Vivre à Paris

Cabaret ou cabaret ?

Depuis la fin de la Renaissance, les « cabarets » étaient des établissements où l’on pouvait boire et manger dans des conditions proche de ce qu’on nommera, trois siècles plus tard, des restaurants. Le vin aidant, les convives s’y levaient pour réciter des vers ou entonner une rengaine. L’un des plus célèbres d’entre eux était le Cabaret de l’Epée de Bois, qui exista pendant plus de 600 ans rue Mouffetard (au point que la rue d’angle avait pris le nom de l’établissement… et non l’inverse) et disparut à la fin du XIXe.

Au milieu du XVIIIe siècle, les caveaux sont comme des clubs où se réunissent des artistes afin de mettre leur art en commun et les associer à quelques joyeuses libations.

Mais le cabaret tel que nous l’entendons encore aujourd’hui voit son acte de naissance à l’automne 1881, lorsque Rodolphe Salis ouvre son Chat Noir, au 84 du boulevard de Rochechouart. Avant tout fondé sur la personnalité même de son animateur (qui insultait tous ses clients), le Chat Noir voit défiler tout Paris. On vient surtout voir se produire des auteurs connus ou non, qui montent sur la petite scène pour tenter de séduire le public. Dans un esprit fin de siècle anarchiste mais aussi très sophistiqué, les parisiens découvrent ainsi les poèmes d’un Charles Cros. On assiste surtout aux débuts d’Aristide Bruant, dont la carrière est intimement liée à Salis et son Chat Noir. Trop exigu devant le succès, le félin déménage dès le printemps 1885, pour rallier le 12 rue de Laval (aujourd’hui rue Victor Massé). Salis ajoute à sa palette un étrange « Théâtre d’ombres chinoise » spectacle alors unique à Paris. Illustré par le génial Emanuel Poiré, plus connu sous le nom de Caran d’Ache, (karandach voulant dire « crayon » en russe). Les représentations sont accompagnées au piano par Albert Trinchant tandis que Salis lui-même en assure le commentaire.

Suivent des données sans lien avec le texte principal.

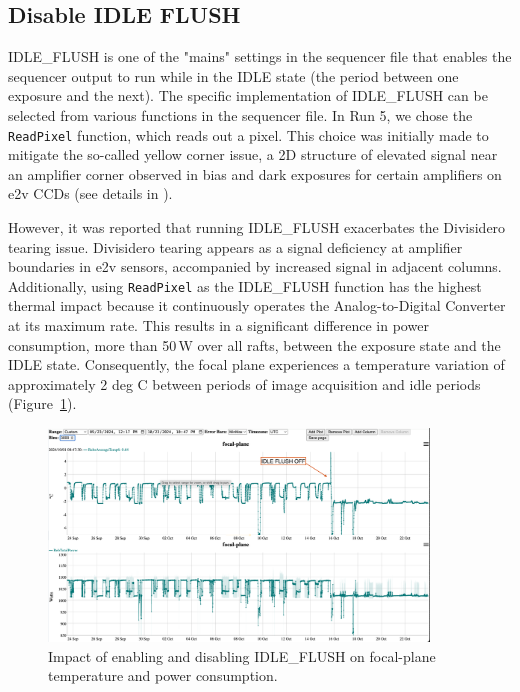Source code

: \subsection{Disable IDLE FLUSH}\label{section:disablingIDLEFLUSH}

IDLE\_FLUSH is one of the "mains" settings in the sequencer file that enables the sequencer output to run while in the IDLE state (the period between one exposure and the next). The specific implementation of IDLE\_FLUSH can be selected from various functions in the sequencer file. In Run 5, we chose the \texttt{ReadPixel} function, which reads out a pixel. This choice was initially made to mitigate the so-called yellow corner issue, a 2D structure of elevated signal near an amplifier corner observed in bias and dark exposures for certain amplifiers on e2v CCDs (see details in \citet{2024SPIE13103E..0WU}).

However, it was reported that running IDLE\_FLUSH exacerbates the Divisidero tearing issue. Divisidero tearing appears as a signal deficiency at amplifier boundaries in e2v sensors, accompanied by increased signal in adjacent columns. Additionally, using \texttt{ReadPixel} as the IDLE\_FLUSH function has the highest thermal impact because it continuously operates the Analog-to-Digital Converter at its maximum rate. This results in a significant difference in power consumption, more than 50\,W over all rafts, between the exposure state and the IDLE state. Consequently, the focal plane experiences a temperature variation of approximately 2 deg C between periods of image acquisition and idle periods (Figure~\ref{fig:IdleFlushEffect}).

\begin{figure}
\begin{centering}
\includegraphics[width=0.9\textwidth]{figures/REB_power_temp6_sept24_to_Oct23.png}
\end{centering}
\caption{Impact of enabling and disabling IDLE\_FLUSH on focal-plane temperature and power consumption.}\label{fig:IdleFlushEffect}
\end{figure}

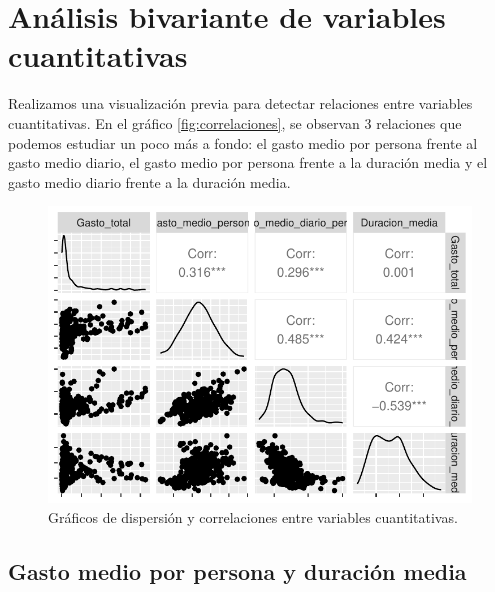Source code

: \documentclass[data,article,submit,moreauthors,pdftex]{Definitions/mdpi}
\begin{document}
\section{Análisis bivariante de variables
cuantitativas}\label{anuxe1lisis-bivariante-de-variables-cuantitativas}

Realizamos una visualización previa para detectar relaciones entre
variables cuantitativas. En el gráfico \ref{fig:correlaciones}, se
observan 3 relaciones que podemos estudiar un poco más a fondo: el gasto
medio por persona frente al gasto medio diario, el gasto medio por
persona frente a la duración media y el gasto medio diario frente a la
duración media.

\begin{figure}[H]
\includegraphics{ProyectoAED2024_Rmd_files/figure-latex/unnamed-chunk-28-1} \caption{Gráficos de dispersión y correlaciones entre variables cuantitativas.\label{fig:correlaciones}}\label{fig:unnamed-chunk-28}
\end{figure}

\subsection{Gasto medio por persona y duración
media}\label{gasto-medio-por-persona-y-duraciuxf3n-media}
\end{document}

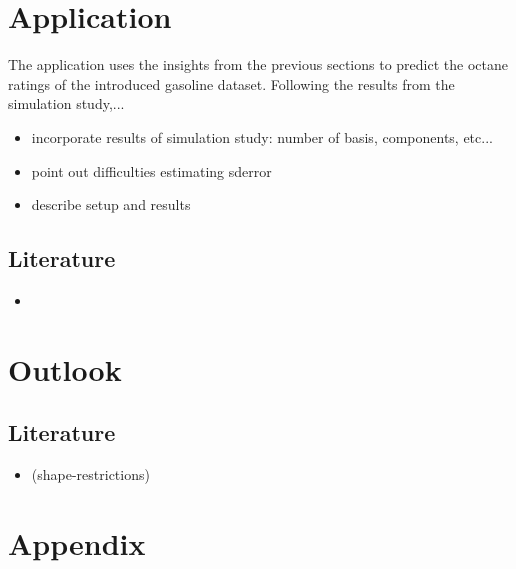 \documentclass[11pt,twoside,a4paper]{article}
\begin{document}
	\section{Application}
		The application uses the insights from the previous sections to predict the octane ratings of the introduced gasoline dataset. Following the results from the simulation study,... 
		\begin{itemize}
			\item {\color{green} incorporate results of simulation study: number of basis, components, etc...}
			\item point out difficulties estimating sderror
			\item describe setup and results
\end{itemize}
	
	\subsection{Literature}
	\begin{itemize}
		\item \cite{carey_life_2002}
	\end{itemize}

	\section{Outlook}
	
	\subsection{Literature}
	\begin{itemize}
		\item \cite{James.2009} (shape-restrictions)
	\end{itemize}
	
	\newpage
	\section{Appendix}
	
\end{document}
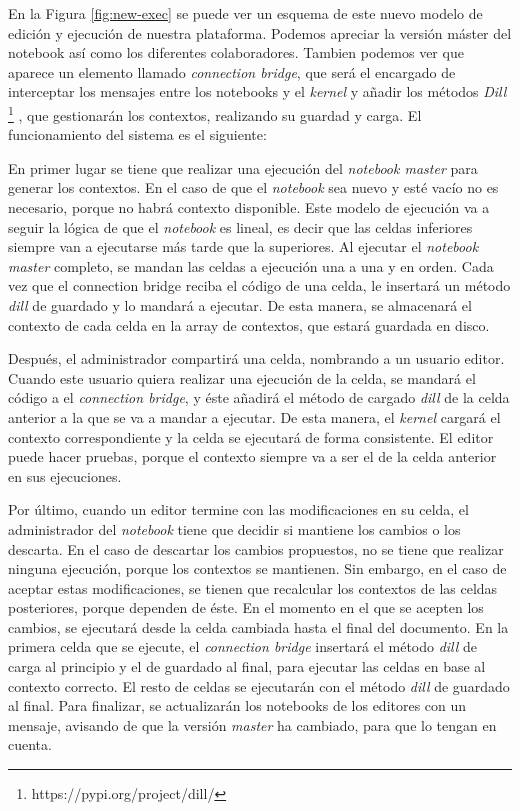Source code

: \documentclass[11pt,spanish,listoffigures]{tfgetsinf}
\begin{document}
En la Figura \ref{fig:new-exec} se puede ver un esquema de este nuevo modelo de edición y ejecución de nuestra plataforma. Podemos apreciar la versión máster del notebook así como los diferentes colaboradores. Tambien podemos ver que aparece un elemento llamado \textit{connection bridge}, que será el encargado de interceptar los mensajes entre los notebooks y el \textit{kernel} y añadir los métodos \textit{Dill} \footnote{https://pypi.org/project/dill/} , que gestionarán los contextos, realizando su guardad y carga. El funcionamiento del sistema es el siguiente:

En primer lugar se tiene que realizar una ejecución del \textit{notebook master} para generar los contextos. En el caso de que el \textit{notebook} sea nuevo y esté vacío no es necesario, porque no habrá contexto disponible. Este modelo de ejecución va a seguir la lógica de que el \textit{notebook} es lineal, es decir que las celdas inferiores siempre van a ejecutarse más tarde que la superiores. Al ejecutar el \textit{notebook master} completo, se mandan las celdas a ejecución una a una y en orden. Cada vez que el connection bridge reciba el código de una celda, le insertará un método \textit{dill} de guardado y lo mandará a ejecutar. De esta manera, se almacenará el contexto de cada celda en la array de contextos, que estará guardada en disco. 

Después, el administrador compartirá una celda, nombrando a un usuario editor. Cuando este usuario quiera realizar una ejecución de la celda, se mandará el código a el \textit{connection bridge}, y éste añadirá el método de cargado \textit{dill} de la celda anterior a la que se va a mandar a ejecutar. De esta manera, el \textit{kernel} cargará el contexto correspondiente y la celda se ejecutará de forma consistente. El editor puede hacer pruebas, porque el contexto siempre va a ser el de la celda anterior en sus ejecuciones.

Por último, cuando un editor termine con las modificaciones en su celda, el administrador del \textit{notebook} tiene que decidir si mantiene los cambios o los descarta. En el caso de descartar los cambios propuestos, no se tiene que realizar ninguna ejecución, porque los contextos se mantienen. Sin embargo, en el caso de aceptar estas modificaciones, se tienen que recalcular los contextos de las celdas posteriores, porque dependen de éste. En el momento en el que se acepten los cambios, se ejecutará desde la celda cambiada hasta el final del documento.  En la primera celda que se ejecute, el \textit{connection bridge} insertará el método \textit{dill} de carga al principio y el de guardado al final, para ejecutar las celdas en base al contexto correcto. El resto de celdas se ejecutarán con el método \textit{dill} de guardado al final. Para finalizar, se actualizarán los notebooks de los editores con un mensaje, avisando de que la versión \textit{master} ha cambiado, para que lo tengan en cuenta.
\end{document}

Quand Salis meurt, dès 1897, il a déjà maints épigones. Bruant reprend le premier Chat Noir du boulevard de Rochechouart pour en faire son propre cabaret : le Mirliton ; Jules Jouy, Paul Delmet et Victor Meusy troquent félin pour canin et créent « Le Chien noir » (quelle imagination!) ; tandis que Gabriel Salis (frère cadet et ennemi de Rodolphe) fonde « L’Ane Rouge » au 28 de l’avenue Trudaine…

Toujours au fait de l’actualité, Rodolphe Salis avait emprunté la pente de la revue satirique sans jamais s’y engouffrer. Ce penchant, Henri Dreyfus (dit Fursy) va le développer avec sa « Boîte à Fursy », installé dans l’ancien Chat Noir, après la mort de Salis. Véritable ancêtre du Caveau de la République et autres revues de chansonniers, on assistait au dégommage en règle (et en chansons) de l’actualité politique. Sans forcément le savoir, nos modernes Guignols de Canal + sont nés ici.

Malgré l’engouement qu’il provoque, le cabaret fait long feu. Trop bâtard, trop lié à la personnalité de ses animateurs, trop inconfortable, trop fin de siècle, trop potache, trop improvisé (même si ce n’est jamais le cas). On lui préfèrera vite les joies plus « structurées » du Music-hall.